4.1 Orchestration Overview - DE Specialization Notes

4.1.1 Introduction to Orchestration

Orchestration is what turns a collection of scripts into a reliable, observable data pipeline. This section traces its evolution from cron jobs to modern workflow engines.

Before Orchestration

Before dedicated orchestration tools, engineers relied on cron — a CLI utility from the 1970s that executes commands at specified dates and times. A cron expression uses five fields to define a schedule:

# ┌───────────── minute (0-59)
# │ ┌───────────── hour (0-23)
# │ │ ┌───────────── day of month (1-31)
# │ │ │ ┌───────────── month (1-12)
# │ │ │ │ ┌───────────── day of week (0-6, Sunday=0)
# │ │ │ │ │
# * * * * *  command

  0 0 1 1 *  echo "Happy New Year"   # runs every Jan 1st at midnight

In a real data pipeline, cron jobs schedule each step independently with hardcoded time offsets:

# ingest from REST API -- every night at midnight
0 0 * * *  python ingest_from_rest_api.py

# ingest from database -- every night at midnight
0 0 * * *  python ingest_from_database.py

# transform API data -- 1 AM (assumes ingestion is done by then)
0 1 * * *  python transform_api_data.py

# combine API and database data -- 2 AM (assumes transform is done)
0 2 * * *  python combine_api_and_database.py

# load into data warehouse -- 3 AM (assumes combine is done)
0 3 * * *  python load_to_warehouse.py

This “pure scheduling approach” has significant drawbacks: if one task fails, downstream tasks still run on stale or missing data with no built-in monitoring, alerts, or visibility into what went wrong. Cron is still useful for simple repetitive tasks with no downstream dependencies or during prototyping.

Evolution of Orchestration Tools

As data pipelines grew in complexity, the industry developed increasingly sophisticated tools to manage workflow dependencies and execution:

Apache Oozie

Apache Airflow

Prefect

Dagster

Mage

4.1.2 Orchestration Basics

Orchestration adds structure and reliability on top of simple scheduling. Instead of relying on hardcoded time offsets between steps, an orchestrator understands task dependencies and ensures each step runs only after its prerequisites complete successfully.

	Pros	Cons
1	Set up dependencies between tasks	More operational overhead than simple cron scheduling
2	Monitor task execution in real time	Requires learning a new framework and its conventions
3	Get alerts on failures automatically	Additional infrastructure to deploy and maintain
4	Create fallback and retry plans	Can introduce complexity for very simple pipelines

4.1.3 Introduction to Apache Airflow

Apache Airflow

Apache Airflow is the most widely adopted open-source orchestration framework for data pipelines, originally developed at Airbnb in 2014.

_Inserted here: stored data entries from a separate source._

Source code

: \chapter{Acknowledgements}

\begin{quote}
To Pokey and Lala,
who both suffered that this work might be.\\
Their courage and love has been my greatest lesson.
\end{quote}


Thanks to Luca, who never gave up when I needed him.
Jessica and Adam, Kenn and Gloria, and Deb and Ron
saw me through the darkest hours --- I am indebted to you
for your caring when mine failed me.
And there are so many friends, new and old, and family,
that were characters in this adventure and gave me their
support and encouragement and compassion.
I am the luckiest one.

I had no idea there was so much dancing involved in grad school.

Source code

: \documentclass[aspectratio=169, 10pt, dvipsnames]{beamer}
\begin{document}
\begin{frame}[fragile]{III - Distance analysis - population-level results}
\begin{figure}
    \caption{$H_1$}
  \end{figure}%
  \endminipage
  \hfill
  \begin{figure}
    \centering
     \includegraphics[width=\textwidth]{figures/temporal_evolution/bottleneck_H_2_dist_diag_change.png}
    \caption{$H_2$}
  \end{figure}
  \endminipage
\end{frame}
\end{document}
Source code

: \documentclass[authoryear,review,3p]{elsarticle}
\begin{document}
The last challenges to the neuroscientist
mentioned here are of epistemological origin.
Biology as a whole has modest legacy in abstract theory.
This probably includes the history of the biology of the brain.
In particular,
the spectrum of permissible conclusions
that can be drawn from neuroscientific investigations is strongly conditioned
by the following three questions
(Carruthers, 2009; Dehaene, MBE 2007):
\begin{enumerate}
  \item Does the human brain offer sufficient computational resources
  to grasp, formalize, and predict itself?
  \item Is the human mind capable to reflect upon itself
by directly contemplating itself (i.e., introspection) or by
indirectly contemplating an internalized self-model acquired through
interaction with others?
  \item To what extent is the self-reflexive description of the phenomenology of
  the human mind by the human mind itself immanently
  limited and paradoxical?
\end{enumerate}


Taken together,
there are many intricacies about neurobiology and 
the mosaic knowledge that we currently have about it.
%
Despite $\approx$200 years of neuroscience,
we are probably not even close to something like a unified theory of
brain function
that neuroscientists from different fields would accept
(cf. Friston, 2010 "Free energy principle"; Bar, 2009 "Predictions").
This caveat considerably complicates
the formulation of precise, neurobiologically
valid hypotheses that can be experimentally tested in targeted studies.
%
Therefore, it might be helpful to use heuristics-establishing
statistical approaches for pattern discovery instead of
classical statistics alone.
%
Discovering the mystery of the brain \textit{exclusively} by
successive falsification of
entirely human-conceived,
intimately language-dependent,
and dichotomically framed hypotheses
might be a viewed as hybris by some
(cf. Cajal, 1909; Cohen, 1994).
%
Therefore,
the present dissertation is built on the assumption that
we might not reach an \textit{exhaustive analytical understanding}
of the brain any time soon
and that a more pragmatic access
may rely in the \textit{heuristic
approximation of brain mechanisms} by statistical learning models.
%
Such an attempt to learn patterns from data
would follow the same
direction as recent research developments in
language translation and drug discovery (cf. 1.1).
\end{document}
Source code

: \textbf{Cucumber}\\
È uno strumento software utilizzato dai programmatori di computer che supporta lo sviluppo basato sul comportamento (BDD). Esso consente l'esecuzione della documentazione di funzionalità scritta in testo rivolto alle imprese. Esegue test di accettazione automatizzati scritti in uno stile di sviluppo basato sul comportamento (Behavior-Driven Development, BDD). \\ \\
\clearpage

Airflow lets you define workflows as Python code, giving you the full power of a programming language to express complex dependency logic, branching, and dynamic task generation.

Advantages	Challenges
Written in Python — familiar to most data engineers	Scalability limitations with very large DAG counts
Open source with a very active community	Ensuring data integrity across task retries
Available as a managed service on `AWS` (MWAA) and `GCP` (Cloud Composer)	No native support for streaming pipelines
Extensive library of pre-built operators and hooks	Scheduler can become a bottleneck under heavy load
Rich UI for monitoring and debugging workflows	DAG parsing overhead grows with codebase size

Airflow Architecture

Airflow organizes workflows as Directed Acyclic Graphs (DAGs) — graph representations where nodes are tasks and edges define the flow of execution. “Directed” means data flows one way; “acyclic” means no circular dependencies. DAGs are defined entirely in Python.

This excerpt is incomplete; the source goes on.